Summary of week sic for the course Knowledge Engineering with Semantic Web Technologies 2015 by Harald Sack at OpenHPI.
Linked Data Engineering
In general it is difficult to get data, because it is distributed into different databases and you need different APIs to get the data -> data islands. Applying semantic web technologies allows you a standardized interface to access this data. This allows easier reuse and sharing of data.Tim Burners-Lee: “Value of data increases if data is connected to other sources.”There are four principles for linked data:
- Use URIs as names (not only web pages, but also real objects, abstract concepts and so on)
- Use HTTP, so people can look up the names, but also machines
- Provide useful information using RDF and SPARQL
- Include links to other URIs, so people can discover more things
If you want to create linked open data, you should have:
- data available with an open licence
- machine-readable format
- non-proprietary format
- use open standards from W3C
- link to other data sources
Tour through the linked data cloud (Uni Mannheim):
- Government data (data.gov.uk)
- media data
- user-generated content (semanticweb.org)
- linguistic data
- bibliographic data (bibsonomy.org)
- life sciences
- cross-domain (dbpedia.org, w3.org, lexvo.org)
- social networking (quitter.se)
- geographic (geonames.org)
All these sources are hold together by ontologies. Examples for ontologies:
- OWL (owl:sameAs or owl:equivalentClass)
- SKOS (simple knowledge organization system) applied for definitions and mappings of vocabularies and ontologies. Allows you to give relations like narrower or broader, relations and matches.
- umbel (upper mapping and binding exchange layer) maps into DBPedia, geonames and Wikipedia
Linked Data Programming
How to publish data for Semantic Web? The best way is via a SPARQL endpoint via OpenLink Virtuoso, Sesame, Fuseki. These endpoints are RESTful Web Services, that you can query via JSON, XML and so on. Another way is via Linked Data Endpoints (Pubby, Jetty). There are overlays over the SPARQL endpoint. Another way is via D2R servers, that translate data from non-RDF databases into RDF data. A source for availability is datahub.io.
Metadata and Semantic Annotation
Semantic Annotation: you attach semantic data to your source. Formal:
- subject of the annotation, (a book, represented by isbn-number)
- object of the annotation, the author
- predicate that defines the type of relationship,relationship, that the author is author of the book
- context, in which the annotation is made (who did the annotation and when?)

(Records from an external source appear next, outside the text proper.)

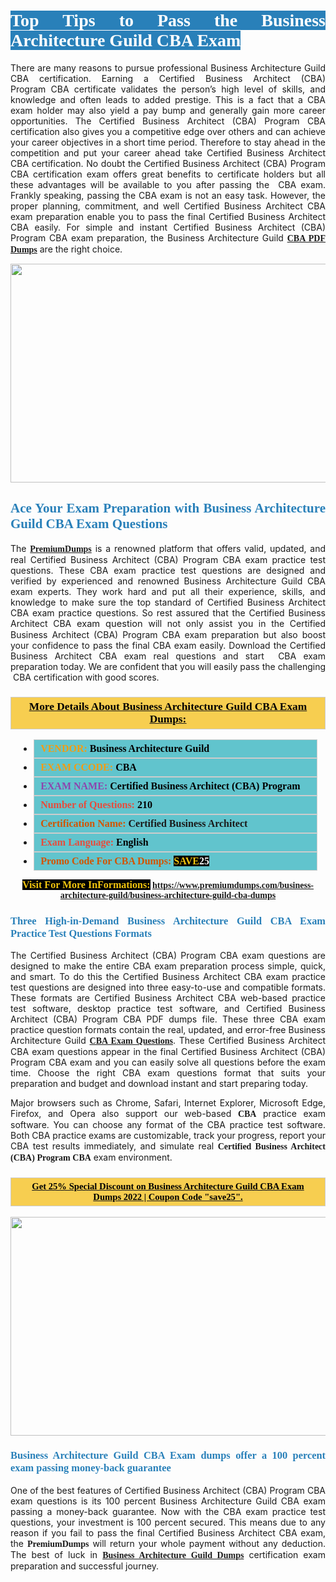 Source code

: <h1 style="text-align: justify;"><span style="color:#ffffff;"><span style="font-family:Georgia,serif;"><strong><span style="background-color:#2980b9;">Top Tips to Pass the Business Architecture Guild CBA Exam</span></strong></span></span></h1>

<p style="text-align: justify;">There are many reasons to pursue professional Business Architecture Guild CBA certification. Earning a Certified Business Architect (CBA) Program CBA certificate validates the person’s high level of skills, and knowledge and often leads to added prestige. This is a fact that a CBA exam holder may also yield a pay bump and generally gain more career opportunities. The Certified Business Architect (CBA) Program CBA certification also gives you a competitive edge over others and can achieve your career objectives in a short time period. Therefore to stay ahead in the competition and put your career ahead take Certified Business Architect CBA certification. No doubt the Certified Business Architect (CBA) Program CBA certification exam offers great benefits to certificate holders but all these advantages will be available to you after passing the  CBA exam. Frankly speaking, passing the CBA exam is not an easy task. However, the proper planning, commitment, and well Certified Business Architect CBA exam preparation enable you to pass the final Certified Business Architect CBA easily. For simple and instant Certified Business Architect (CBA) Program CBA exam preparation, the Business Architecture Guild <span style="font-family:Georgia,serif;"><strong><a href="https://www.premiumdumps.com/business-architecture-guild/business-architecture-guild-cba-dumps">CBA PDF Dumps</a></strong></span> are the right choice.</p>

<p style="text-align: center;"><a href="https://www.premiumdumps.com/business-architecture-guild/business-architecture-guild-cba-dumps"><img alt="" src="https://i.imgur.com/VJaqCPg.jpeg" style="width: 700px; height: 350px;" /></a></p>

<h2 style="text-align: justify;"><span style="color:#2980b9;"><span style="font-family:Georgia,serif;"><strong>Ace Your Exam Preparation with Business Architecture Guild CBA Exam Questions</strong></span></span></h2>

<p style="text-align: justify;">The <a href="https://www.premiumdumps.com/"><span style="font-size:14px;"><span style="font-family:Georgia,serif;"><strong>PremiumDumps</strong></span></span></a> is a renowned platform that offers valid, updated, and real Certified Business Architect (CBA) Program CBA exam practice test questions. These CBA exam practice test questions are designed and verified by experienced and renowned Business Architecture Guild CBA exam experts. They work hard and put all their experience, skills, and knowledge to make sure the top standard of Certified Business Architect CBA exam practice questions. So rest assured that the Certified Business Architect CBA <span style="font-size:11.0pt"><span style="line-height:115%"><span calibri="" style="font-family:">exam question</span></span></span> will not only assist you in the Certified Business Architect (CBA) Program CBA exam preparation but also boost your confidence to pass the final CBA exam easily. Download the Certified Business Architect CBA exam real questions and start  CBA exam preparation today. We are confident that you will easily pass the challenging  CBA certification with good scores.</p>

<h3 style="background: #f7ce50; border: 1px solid rgb(204, 204, 204); padding: 5px 10px; text-align: center;"><span style="font-family:Georgia,serif;"><u><u><span style="color:#000000;"><span style="font-size:11pt"><span style="line-height:normal"><b><span style="font-size:13.0pt"><span cambria="">More Details About Business Architecture Guild CBA Exam Dumps:</span></span></b></span></span></span></u></u></span></h3>

<ul>
	<li style="margin:0cm 10pt">
	<div style="background:#61c4cd; border: 1px solid rgb(204, 204, 204); padding: 5px 10px; text-align: justify;"><span style="font-family:Georgia,serif;"><span style="font-size:11pt"><span style="line-height:normal"><b><span style="font-size:12.0pt"><span new="" roman="" times=""><span style="color:#f39c12;">VENDOR:</span> <span style="color:#000000;">Business Architecture Guild</span></span></span></b></span></span></span></div>
	</li>
	<li style="margin:0cm 10pt">
	<div style="background: #61c4cd; border: 1px solid rgb(204, 204, 204); padding: 5px 10px; text-align: justify;"><span style="font-family:Georgia,serif;"><span style="font-size:11pt"><span style="line-height:normal"><b><span style="font-size:12.0pt"><span new="" roman="" times=""><span style="color:#f39c12;">EXAM CCODE:</span> <span style="color:#000000;">CBA</span></span></span></b></span></span></span></div>
	</li>
	<li style="margin:0cm 10pt">
	<div style="background: #61c4cd; border: 1px solid rgb(204, 204, 204); padding: 5px 10px; text-align: justify;"><span style="font-family:Georgia,serif;"><span style="font-size:11pt"><span style="line-height:normal"><b><span style="font-size:12.0pt"><span new="" roman="" times=""><span style="color:#8e44ad;">EXAM NAME:</span> <span style="color:#000000;">Certified Business Architect (CBA) Program</span></span></span></b></span></span></span></div>
	</li>
	<li style="margin:0cm 10pt">
	<div style="background: #61c4cd; border: 1px solid rgb(204, 204, 204); padding: 5px 10px;"><span style="font-family:Georgia,serif;"><span style="font-size:11pt"><span style="line-height:normal"><b><span style="font-size:12.0pt"><span new="" roman="" times=""><span style="color:#e74c3c;">Number of Questions:</span><span style="color:#000000;"><span style="color:#f1c40f;"> </span>210</span></span></span></b></span></span></span></div>
	</li>
	<li style="margin:0cm 10pt">
	<div style="background: #61c4cd; border: 1px solid rgb(204, 204, 204); padding: 5px 10px; text-align: justify;"><span style="font-family:Georgia,serif;"><span style="font-size:11pt"><span style="line-height:normal"><b><span style="font-size:12.0pt"><span new="" roman="" times=""><span style="color:#d35400;">Certification Name:</span> Certified Business Architect</span></span></b></span></span></span></div>
	</li>
	<li style="margin:0cm 10pt">
	<div style="background: #61c4cd; border: 1px solid rgb(204, 204, 204); padding: 5px 10px; text-align: justify;"><span style="font-family:Georgia,serif;"><span style="font-size:11pt"><span style="line-height:normal"><b><span style="font-size:12.0pt"><span new="" roman="" times=""><span style="color:#e74c3c;">Exam Language:</span> <span style="color:#000000;">English</span></span></span></b></span></span></span></div>
	</li>
	<li style="margin:0cm 10pt">
	<div style="background: #61c4cd; border: 1px solid rgb(204, 204, 204); padding: 5px 10px;"><span style="font-family:Georgia,serif;"><span style="font-size:11pt"><span style="line-height:normal"><b><span style="font-size:12.0pt"><span new="" roman="" times=""><span style="color:#d35400;">Promo Code For CBA Dumps:</span><span style="color:#f1c40f;"> <span style="background-color:#000000;">SAVE</span></span><span style="color:#ffffff;"><span style="background-color:#000000;">25</span></span></span></span></b></span></span></span></div>
	</li>
</ul>

<p style="text-align: center;"><span style="font-family:Georgia,serif;"><strong><span style="font-size:16px;"><span style="color:#f1c40f;"><span style="background-color:#000000;">Visit For More InFormations:</span></span></span> <a href="https://www.premiumdumps.com/business-architecture-guild/business-architecture-guild-cba-dumps">https://www.premiumdumps.com/business-architecture-guild/business-architecture-guild-cba-dumps</a></strong></span></p>

<h3 style="text-align: justify;"><span style="color:#2980b9;"><span style="font-family:Georgia,serif;"><strong><strong><strong>Three High-in-Demand Business Architecture Guild CBA Exam Practice Test Questions Formats</strong></strong></strong></span></span></h3>

<p style="text-align: justify;">The Certified Business Architect (CBA) Program CBA exam questions are designed to make the entire CBA exam preparation process simple, quick, and smart. To do this the Certified Business Architect CBA exam practice test questions are designed into three easy-to-use and compatible formats. These formats are Certified Business Architect CBA web-based practice test software, desktop practice test software, and Certified Business Architect (CBA) Program CBA PDF dumps file. These three CBA exam practice question formats contain the real, updated, and error-free Business Architecture Guild <span style="font-family:Georgia,serif;"><strong><a href="https://www.premiumdumps.com/business-architecture-guild/business-architecture-guild-cba-dumps">CBA Exam Questions</a></strong></span>. These Certified Business Architect CBA exam questions appear in the final Certified Business Architect (CBA) Program CBA exam and you can easily solve all questions before the exam time. Choose the right CBA exam questions format that suits your preparation and budget and download instant and start preparing today.</p>

<p style="text-align: justify;">Major browsers such as Chrome, Safari, Internet Explorer, Microsoft Edge, Firefox, and Opera also support our web-based <span style="font-family:Georgia,serif;"><strong> CBA</strong></span> practice exam software. You can choose any format of the CBA practice test software. Both CBA practice exams are customizable, track your progress, report your CBA test results immediately, and simulate real <span style="font-family:Georgia,serif;"><strong>Certified Business Architect (CBA) Program CBA</strong></span> exam environment.</p>

<h3 style="background: rgb(247, 206, 80); border: 1px solid rgb(204, 204, 204); padding: 5px 10px; text-align: center;"><span style="font-family:Georgia,serif;"><u><span style="color:#000000;"><span style="font-size:11pt;"><span style="line-height:normal;"><b><span cambria="">Get 25% Special Discount on Business Architecture Guild CBA Exam Dumps 2022 | Coupon Code "save25".</span></b></span></span></span></u></span></h3>

<p style="text-align: center;"><strong><a href="https://www.premiumdumps.com/business-architecture-guild/business-architecture-guild-cba-dumps"><img alt="" src="https://i.imgur.com/F18GQwv.jpeg" style="width: 700px; height: 350px;" /></a></strong></p>

<h3 style="text-align: justify;"><span style="color:#2980b9;"><span style="font-family:Georgia,serif;"><strong><strong><strong>Business Architecture Guild CBA Exam dumps offer a 100 percent exam passing money-back guarantee</strong></strong></strong></span></span></h3>

<p style="text-align: justify;">One of the best features of Certified Business Architect (CBA) Program CBA exam questions is its 100 percent Business Architecture Guild CBA exam passing a money-back guarantee. Now with the CBA exam practice test questions, your investment is 100 percent secured. This means due to any reason if you fail to pass the final Certified Business Architect CBA exam, the <span style="font-size:14px;"><span style="font-family:Georgia,serif;"><strong>PremiumDumps</strong></span></span> will return your whole payment without any deduction. The best of luck in <a href="https://www.premiumdumps.com/business-architecture-guild-exam-dumps"><span style="font-family:Georgia,serif;"><strong>Business Architecture Guild Dumps</strong></span></a> certification exam preparation and successful journey.</p>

Open Annotation Ontology (developed by W3C)
Named Entity Resolution
When we do semantic annotation we want to get the meaning of this string, like additional information (you annotate Neil Armstrong and get more information about him). The main problem is ambiguity, if you enter “Armstrong” in a search engine, you also get pictures of Lance Armstrong and Louis Armstrong. Context helps us to specify the search and overcome this problem.
Resolution: mapping the word to a knowledge base in order to solve ambiguity
Recognition: locating and classifying entities into predefined categories like names, persons, organizations
Example: Armstrong landed the eagle on the moon
From that you do every kind of combination for these entities and if there are co-occurences in the texts, you can find the best matches. Another way is to look at dbpedia where you can see which of the possible options do have connections to each other.
When you use a search engine, you will also find ambiguious results. With semantic annotated texts, you can overcome ambiguity. Based on this you can do entity-based IR, so it is language independent. You could also include information from the underlying knowledge base or use content-based navigation and filtering (filter pictures vs. drawings).
You can use it for:
Query String refinement (like auto-completion, query enrichment)
cross referencing (additional information for the user taken from knowledge base)
Fuzzy search (give nearby results, helpful if you have very few results)
exploratory search (visualize and navigate in search space)
resoning (complement search results with implicitly given information)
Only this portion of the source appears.